You have the right to: Ask us not to use or share certain health information for treatment, payment, or our operations. We are not required to agree to these requests. For example, we may deny if it would affect your care.
If you pay for a service or health care item out-of-pocket in full, you can ask us not to share that information for the purpose of payment or our operations with your health insurer. Requests will be honored unless a law requires us to share that information.
You can ask us to contact you in a specific way.
You can request an electronic or paper copy of your medical record and other health information we maintain about you. We will provide a copy within 30 days. We may charge a reasonable, cost-based fee.

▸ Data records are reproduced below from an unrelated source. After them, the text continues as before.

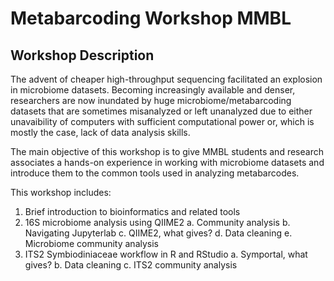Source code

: # Metabarcoding Workshop MMBL
## Workshop Description
The advent of cheaper high-throughput sequencing facilitated an explosion in microbiome datasets. Becoming increasingly available and denser, researchers are now inundated by huge microbiome/metabarcoding datasets that are sometimes misanalyzed or left unanalyzed due to either unavaibility of computers with sufficient computational power or, which is mostly the case, lack of data analysis skills.

The main objective of this workshop is to give MMBL students and research associates a hands-on experience in working with microbiome datasets and introduce them to the common tools used in analyzing metabarcodes.

This workshop includes:
1. Brief introduction to bioinformatics and related tools
2. 16S microbiome analysis using QIIME2 
   a. Community analysis
   b. Navigating Jupyterlab
   c. QIIME2, what gives?
   d. Data cleaning
   e. Microbiome community analysis
3. ITS2 Symbiodiniaceae workflow in R and RStudio
   a. Symportal, what gives?
   b. Data cleaning
   c. ITS2 community analysis
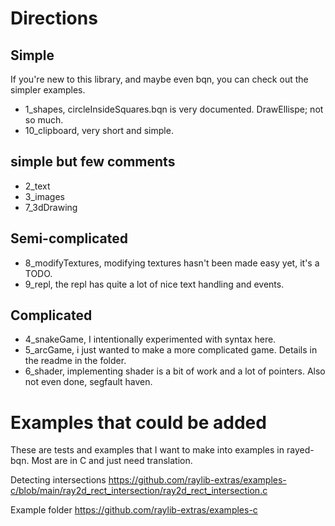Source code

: # Directions
## Simple
If you're new to this library, and maybe even bqn, you can check out the simpler examples.

- 1_shapes, circleInsideSquares.bqn is very documented. DrawEllispe; not so much.
- 10_clipboard, very short and simple.

## simple but few comments
- 2_text
- 3_images
- 7_3dDrawing

## Semi-complicated
- 8_modifyTextures, modifying textures hasn't been made easy yet, it's a TODO.
- 9_repl, the repl has quite a lot of nice text handling and events.

## Complicated
- 4_snakeGame, I intentionally experimented with syntax here.
- 5_arcGame, i just wanted to make a more complicated game. Details in the readme in the folder.
- 6_shader, implementing shader is a bit of work and a lot of pointers. Also not even done, segfault haven.

# Examples that could be added
These are tests and examples that I want to make into examples in rayed-bqn.
Most are in C and just need translation.

Detecting intersections
https://github.com/raylib-extras/examples-c/blob/main/ray2d_rect_intersection/ray2d_rect_intersection.c

Example folder
https://github.com/raylib-extras/examples-c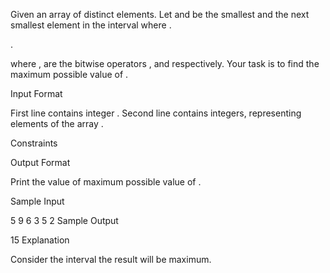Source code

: Given an array  of  distinct elements. Let  and  be the smallest and the next smallest element in the interval  where .

.

where , are the bitwise operators ,  and  respectively.
Your task is to find the maximum possible value of .

Input Format

First line contains integer .
Second line contains  integers, representing elements of the array .

Constraints


Output Format

Print the value of maximum possible value of .

Sample Input

5
9 6 3 5 2
Sample Output

15
Explanation

Consider the interval  the result will be maximum.
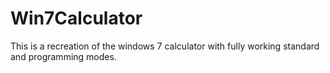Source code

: # Win7Calculator
This is a recreation of the windows 7 calculator with fully working standard and programming modes.
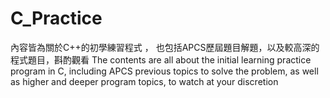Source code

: # C_Practice
內容皆為關於C++的初學練習程式 ， 也包括APCS歷屆題目解題，以及較高深的程式題目，斟酌觀看                The contents are all about the initial learning practice program in C, including APCS previous topics to solve the problem, as well as higher and deeper program topics, to watch at your discretion
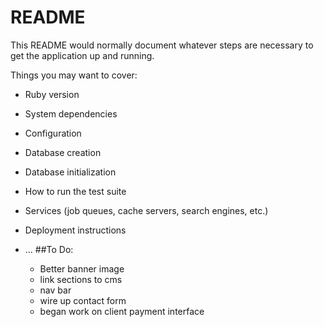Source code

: # README

This README would normally document whatever steps are necessary to get the
application up and running.

Things you may want to cover:

* Ruby version

* System dependencies

* Configuration

* Database creation

* Database initialization

* How to run the test suite

* Services (job queues, cache servers, search engines, etc.)

* Deployment instructions

* ...
##To Do: 
	* Better banner image 
	* link sections to cms
	* nav bar 
	* wire up contact form 
	* began work on client payment interface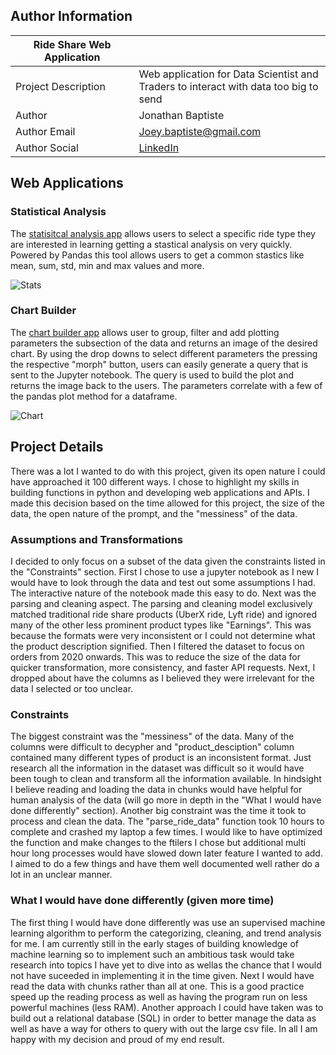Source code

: ## Author Information
| Ride Share Web Application ||
| ------------- | ------------- |
| Project Description  | Web application for Data Scientist and <br> Traders to interact with data too big to send |
| Author  | Jonathan Baptiste  |
| Author Email  | Joey.baptiste@gmail.com  |
| Author Social | [LinkedIn](https://www.linkedin.com/in/baptiste-inc/) |

## Web Applications

### Statistical Analysis

The
[statisitcal analysis app](https://ridesharestats.anvil.app/) allows users to select a specific ride type they are interested in learning getting a stastical analysis on very quickly. Powered by Pandas this tool allows users to get a common stastics like mean, sum, std, min and max values and more.


![Stats](https://github.com/Joeybaptiste11/Ride_Share_Analysis_API/blob/main/Statistics.PNG?raw=true)


### Chart Builder

The [chart builder app](https://ridesharecharts.anvil.app/) allows user to group, filter and add plotting parameters the subsection of the data and returns an image of the desired chart. By using the drop downs to select different parameters the pressing the respective "morph" button, users can easily generate a query that is sent to the Jupyter notebook. The query is used to build the plot and returns the image back to the users. The parameters correlate with a few of the pandas plot method for a dataframe.


![Chart](https://github.com/Joeybaptiste11/Ride_Share_Analysis_API/blob/main/Chart%20parameters.PNG?raw=true)


## Project Details

There was a lot I wanted to do with this project, given its open nature I could have approached it 100 different ways. I chose to highlight my skills in building functions in python and developing web applications and APIs. I made this decision based on the time allowed for this project, the size of the data, the open nature of the prompt, and the "messiness" of the data.

### Assumptions and Transformations

I decided to only focus on a subset of the data given the constraints listed in the "Constraints" section. First I chose to use a jupyter notebook as I new I would have to look through the data and test out some assumptions I had. The interactive nature of the notebook made this easy to do. Next was the parsing and cleaning aspect. The parsing and cleaning model exclusively matched traditional ride share products (UberX ride, Lyft ride) and ignored many of the other less prominent product types like "Earnings". This was because the formats were very inconsistent or I could not determine what the product description signified. Then I filtered the dataset to focus on orders from 2020 onwards. This was to reduce the size of the data for quicker transformation, more consistency, and faster API requests. Next, I dropped about have the columns as I believed they were irrelevant for the data I selected or too unclear.

### Constraints

The biggest constraint was the "messiness" of the data. Many of the columns were difficult to decypher and "product_desciption" column contained many different types of product is an inconsistent format. Just research all the information in the dataset was difficult so it would have been tough to clean and transform all the information available. In hindsight I believe reading and loading the data in chunks would have helpful for human analysis of the data (will go more in depth in the "What I would have done differently" section). Another big constraint was the time it took to process and clean the data. The "parse_ride_data" function took 10 hours to complete and crashed my laptop a few times. I would like to have optimized the function and make changes to the ftilers I chose but additional multi hour long processes would have slowed down later feature I wanted to add. I aimed to do a few things and have them well documented well rather do a lot in an unclear manner.

### What I would have done differently (given more time)

The first thing I would have done differently was use an supervised machine learning algorithm to perform the categorizing, cleaning, and trend analysis for me. I am currently still in the early stages of building knowledge of machine learning so to implement such an ambitious task would take research into topics I have yet to dive into as wellas the chance that I would not have suceeded in implementing it in the time given. Next I would have read the data with chunks rather than all at one. This is a good practice speed up the reading process as well as having the program run on less powerful machines (less RAM). Another approach I could have taken was to build out a relational database (SQL) in order to better manage the data as well as have a way for others to query with out the large csv file. In all I am happy with my decision and proud of my end result.


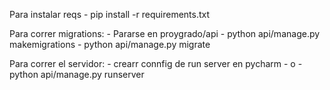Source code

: Para instalar reqs
    - pip install -r requirements.txt

Para correr migrations:
    - Pararse en proygrado/api
    - python api/manage.py makemigrations
    - python api/manage.py migrate

Para correr el servidor:
    - crearr connfig de run server en pycharm
    - o
    - python api/manage.py runserver
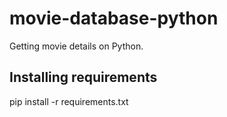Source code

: # movie-database-python
Getting movie details on Python.


## Installing requirements
pip install -r requirements.txt


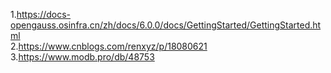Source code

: 1.https://docs-opengauss.osinfra.cn/zh/docs/6.0.0/docs/GettingStarted/GettingStarted.html  
2.https://www.cnblogs.com/renxyz/p/18080621  
3.https://www.modb.pro/db/48753  
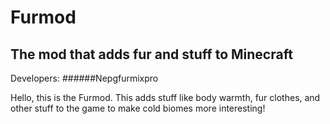 # Furmod
## The mod that adds fur and stuff to Minecraft

Developers: 
######Nepgfurmixpro

Hello, this is the Furmod. This adds stuff like body warmth, fur clothes, and other stuff to the game to make cold biomes more interesting!
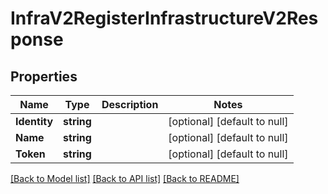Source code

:# InfraV2RegisterInfrastructureV2Response

## Properties
Name | Type | Description | Notes
------------ | ------------- | ------------- | -------------
**Identity** | **string** |  | [optional] [default to null]
**Name** | **string** |  | [optional] [default to null]
**Token** | **string** |  | [optional] [default to null]

[[Back to Model list]](../README.md#documentation-for-models) [[Back to API list]](../README.md#documentation-for-api-endpoints) [[Back to README]](../README.md)


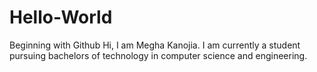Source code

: # Hello-World
Beginning with Github
Hi, I am Megha Kanojia. I am currently a student pursuing bachelors of technology in computer science and engineering.
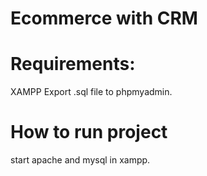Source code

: # Ecommerce with CRM

# Requirements:
  XAMPP
  Export .sql file to phpmyadmin.
  

# How to run project
  start apache and mysql in xampp.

You can ask us to correct incorrect or incomplete health information. We may deny your request, but we will inform you in writing within 60 days of your request. To request an amendment your request must be made in writing, submitted to the Privacy Officer.
You can ask us for a list (accounting) of the instances we’ve shared your health information for six years prior to the request date, with whom we shared it, and why. We will include all the disclosures except for those about treatment, payment, or health care operations, and certain other disclosures (such as any you asked us to make or other authorized disclosures). We will provide one accounting per year for free but may charge a reasonable, cost-based fee if you ask for another one within 12 months. To request this list of disclosures, submit your request in writing to the Privacy Officer.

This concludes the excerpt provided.